The Cooperative Societies Bill will provide a specific legislative framework for co-ops for the first time.
The farthest-reaching reform for the sector in over a century will introduce modern corporate governance, financial reporting and compliance requirements.
The Tánaiste said that the legislation, which reflects the approach adopted in the Companies Act 2014, will make co-ops more attractive to investors.
The draft heads of the bill include provisions to make it easier to establish and operate a cooperative society by reducing the minimum number of founding members from seven to three.
Smaller co-ops will be provided with audit exemptions and co-ops will be given flexibility around what rules they adopt.
There is currently no specific legislation dealing with co-ops in Ireland.
To date, entities wishing to follow the cooperative model primarily operate under the Industrial and Provident Societies (IPS) Acts 1893-2021.
However, it has been long accepted that this primary legislation is no longer fit for purpose.
Alternatively, groups can register as companies under the Companies Act 2014 and reflect the cooperative ethos in their company constitution.
By the end of last year, there were 967 industrial and provident societies registered in Ireland.
Tánaiste Leo Varadkar pledged to bring the new law into operation “at the earliest date”.
“Many successful cooperatives have operated in Ireland down the years including agricultural co-ops and mutual building societies.
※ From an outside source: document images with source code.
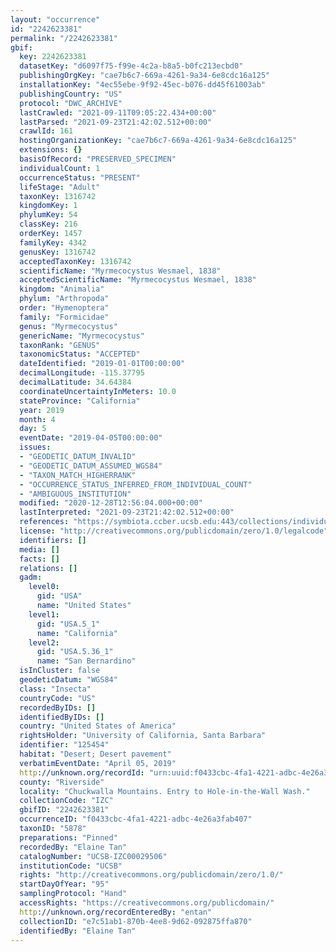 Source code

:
 ```yaml
---
layout: "occurrence"
id: "2242623381"
permalink: "/2242623381"
gbif:
  key: 2242623381
  datasetKey: "d6097f75-f99e-4c2a-b8a5-b0fc213ecbd0"
  publishingOrgKey: "cae7b6c7-669a-4261-9a34-6e8cdc16a125"
  installationKey: "4ec55ebe-9f92-45ec-b076-dd45f61003ab"
  publishingCountry: "US"
  protocol: "DWC_ARCHIVE"
  lastCrawled: "2021-09-11T09:05:22.434+00:00"
  lastParsed: "2021-09-23T21:42:02.512+00:00"
  crawlId: 161
  hostingOrganizationKey: "cae7b6c7-669a-4261-9a34-6e8cdc16a125"
  extensions: {}
  basisOfRecord: "PRESERVED_SPECIMEN"
  individualCount: 1
  occurrenceStatus: "PRESENT"
  lifeStage: "Adult"
  taxonKey: 1316742
  kingdomKey: 1
  phylumKey: 54
  classKey: 216
  orderKey: 1457
  familyKey: 4342
  genusKey: 1316742
  acceptedTaxonKey: 1316742
  scientificName: "Myrmecocystus Wesmael, 1838"
  acceptedScientificName: "Myrmecocystus Wesmael, 1838"
  kingdom: "Animalia"
  phylum: "Arthropoda"
  order: "Hymenoptera"
  family: "Formicidae"
  genus: "Myrmecocystus"
  genericName: "Myrmecocystus"
  taxonRank: "GENUS"
  taxonomicStatus: "ACCEPTED"
  dateIdentified: "2019-01-01T00:00:00"
  decimalLongitude: -115.37795
  decimalLatitude: 34.64384
  coordinateUncertaintyInMeters: 10.0
  stateProvince: "California"
  year: 2019
  month: 4
  day: 5
  eventDate: "2019-04-05T00:00:00"
  issues:
  - "GEODETIC_DATUM_INVALID"
  - "GEODETIC_DATUM_ASSUMED_WGS84"
  - "TAXON_MATCH_HIGHERRANK"
  - "OCCURRENCE_STATUS_INFERRED_FROM_INDIVIDUAL_COUNT"
  - "AMBIGUOUS_INSTITUTION"
  modified: "2020-12-28T12:56:04.000+00:00"
  lastInterpreted: "2021-09-23T21:42:02.512+00:00"
  references: "https://symbiota.ccber.ucsb.edu:443/collections/individual/index.php?occid=125454"
  license: "http://creativecommons.org/publicdomain/zero/1.0/legalcode"
  identifiers: []
  media: []
  facts: []
  relations: []
  gadm:
    level0:
      gid: "USA"
      name: "United States"
    level1:
      gid: "USA.5_1"
      name: "California"
    level2:
      gid: "USA.5.36_1"
      name: "San Bernardino"
  isInCluster: false
  geodeticDatum: "WGS84"
  class: "Insecta"
  countryCode: "US"
  recordedByIDs: []
  identifiedByIDs: []
  country: "United States of America"
  rightsHolder: "University of California, Santa Barbara"
  identifier: "125454"
  habitat: "Desert; Desert pavement"
  verbatimEventDate: "April 05, 2019"
  http://unknown.org/recordId: "urn:uuid:f0433cbc-4fa1-4221-adbc-4e26a3fab407"
  county: "Riverside"
  locality: "Chuckwalla Mountains. Entry to Hole-in-the-Wall Wash."
  collectionCode: "IZC"
  gbifID: "2242623381"
  occurrenceID: "f0433cbc-4fa1-4221-adbc-4e26a3fab407"
  taxonID: "5878"
  preparations: "Pinned"
  recordedBy: "Elaine Tan"
  catalogNumber: "UCSB-IZC00029506"
  institutionCode: "UCSB"
  rights: "http://creativecommons.org/publicdomain/zero/1.0/"
  startDayOfYear: "95"
  samplingProtocol: "Hand"
  accessRights: "https://creativecommons.org/publicdomain/"
  http://unknown.org/recordEnteredBy: "entan"
  collectionID: "e7c51ab1-870b-4ee8-9d62-092875ffa870"
  identifiedBy: "Elaine Tan"
---
```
“Cooperatives differ from companies in that they serve the interest of their members, who are often their suppliers, staff or customers, rather than shareholders. It’s a model that can work particularly well for social enterprises.
“However, the law governing cooperatives has not kept up with the times. This new law changes all that, responds to the needs of the cooperative movement and opens a path for a new wave of cooperative societies,” Varadkar said.
Minister of State for Trade Promotion, Digital and Company Regulation, Dara Calleary said that the proposed legislation will provide as much flexibility as possible.
“The legislation will introduce a modern legal framework which will place the cooperative model on a more favourable and clear legal basis.
“It will create a level playing field with the situation applying to companies and encourage the consideration of the cooperative model as an attractive formation option for entrepreneurs and also for social and community activities”.